Love and Other Secrets

Home > Other > Love and Other Secrets > Page 10
Love and Other Secrets Page 10

by Christina Mandelski


  Of course, I think as I wave across the store at one of the retiree baggers, if this weren’t a documentary-style film, if it was fiction, I might write the story differently. In that movie, Alex and I might have actually had a chance. Our personalities are polar opposites, but I could make that work in a screenplay. There are plenty of on-screen couples who don’t make sense in the real world. In the movies, it doesn’t matter, though. Like Jack and Rose in Titanic.

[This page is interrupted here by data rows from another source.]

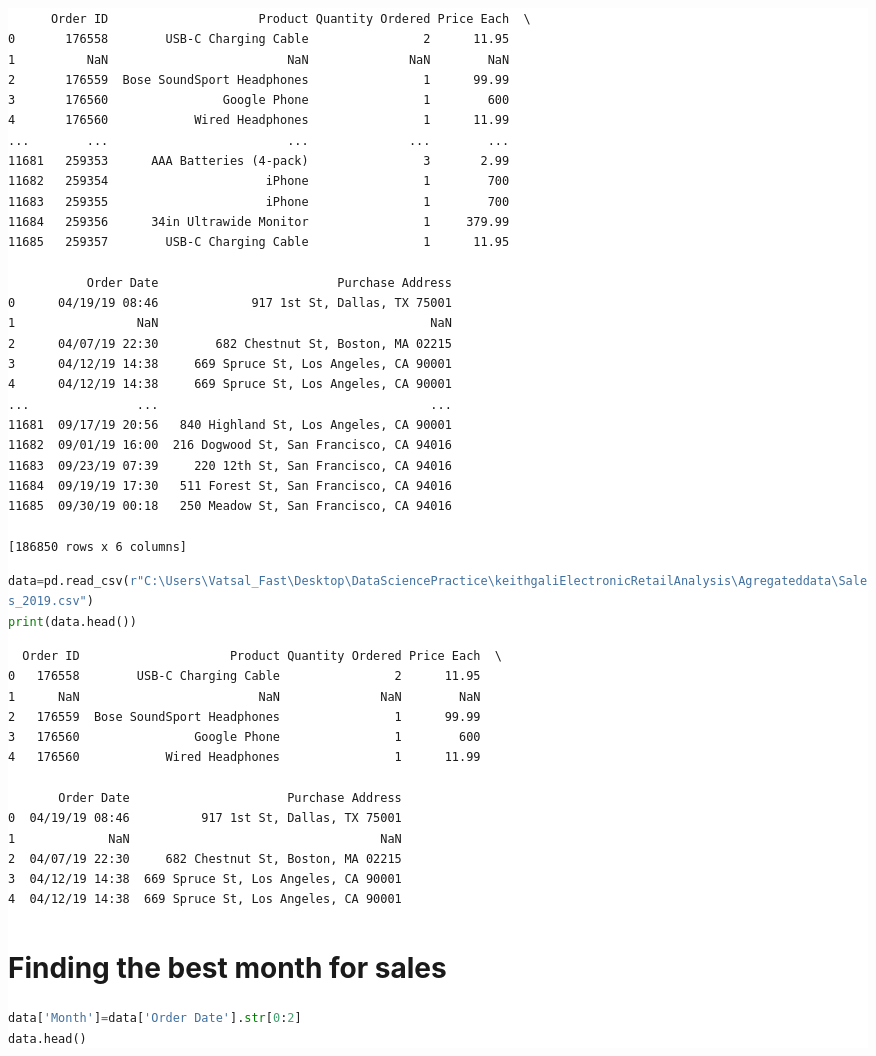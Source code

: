           Order ID                     Product Quantity Ordered Price Each  \
    0       176558        USB-C Charging Cable                2      11.95   
    1          NaN                         NaN              NaN        NaN   
    2       176559  Bose SoundSport Headphones                1      99.99   
    3       176560                Google Phone                1        600   
    4       176560            Wired Headphones                1      11.99   
    ...        ...                         ...              ...        ...   
    11681   259353      AAA Batteries (4-pack)                3       2.99   
    11682   259354                      iPhone                1        700   
    11683   259355                      iPhone                1        700   
    11684   259356      34in Ultrawide Monitor                1     379.99   
    11685   259357        USB-C Charging Cable                1      11.95   
    
               Order Date                         Purchase Address  
    0      04/19/19 08:46             917 1st St, Dallas, TX 75001  
    1                 NaN                                      NaN  
    2      04/07/19 22:30        682 Chestnut St, Boston, MA 02215  
    3      04/12/19 14:38     669 Spruce St, Los Angeles, CA 90001  
    4      04/12/19 14:38     669 Spruce St, Los Angeles, CA 90001  
    ...               ...                                      ...  
    11681  09/17/19 20:56   840 Highland St, Los Angeles, CA 90001  
    11682  09/01/19 16:00  216 Dogwood St, San Francisco, CA 94016  
    11683  09/23/19 07:39     220 12th St, San Francisco, CA 94016  
    11684  09/19/19 17:30   511 Forest St, San Francisco, CA 94016  
    11685  09/30/19 00:18   250 Meadow St, San Francisco, CA 94016  
    
    [186850 rows x 6 columns]
    


```python
data=pd.read_csv(r"C:\Users\Vatsal_Fast\Desktop\DataSciencePractice\keithgaliElectronicRetailAnalysis\Agregateddata\Sales_2019.csv")
print(data.head())
```

      Order ID                     Product Quantity Ordered Price Each  \
    0   176558        USB-C Charging Cable                2      11.95   
    1      NaN                         NaN              NaN        NaN   
    2   176559  Bose SoundSport Headphones                1      99.99   
    3   176560                Google Phone                1        600   
    4   176560            Wired Headphones                1      11.99   
    
           Order Date                      Purchase Address  
    0  04/19/19 08:46          917 1st St, Dallas, TX 75001  
    1             NaN                                   NaN  
    2  04/07/19 22:30     682 Chestnut St, Boston, MA 02215  
    3  04/12/19 14:38  669 Spruce St, Los Angeles, CA 90001  
    4  04/12/19 14:38  669 Spruce St, Los Angeles, CA 90001  
    

# Finding the best month for sales


```python
data['Month']=data['Order Date'].str[0:2]
data.head()
```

I know they didn’t exactly work out, thanks to the iceberg, but my point is, they were very different, and they totally fell in love.

  Real life isn’t a movie, I know that. That’s why I love them so much. That’s why I want to make them. I want to make the impossible, possible, if only for a hundred and twenty minutes in a dark theater.

  That’s what we are, me and Alex. Impossible. So tonight, I’ll hang out with my totally platonic friend in the real world, and Friday, I’ll ask an almost total stranger to prom. On a cow. With glitter.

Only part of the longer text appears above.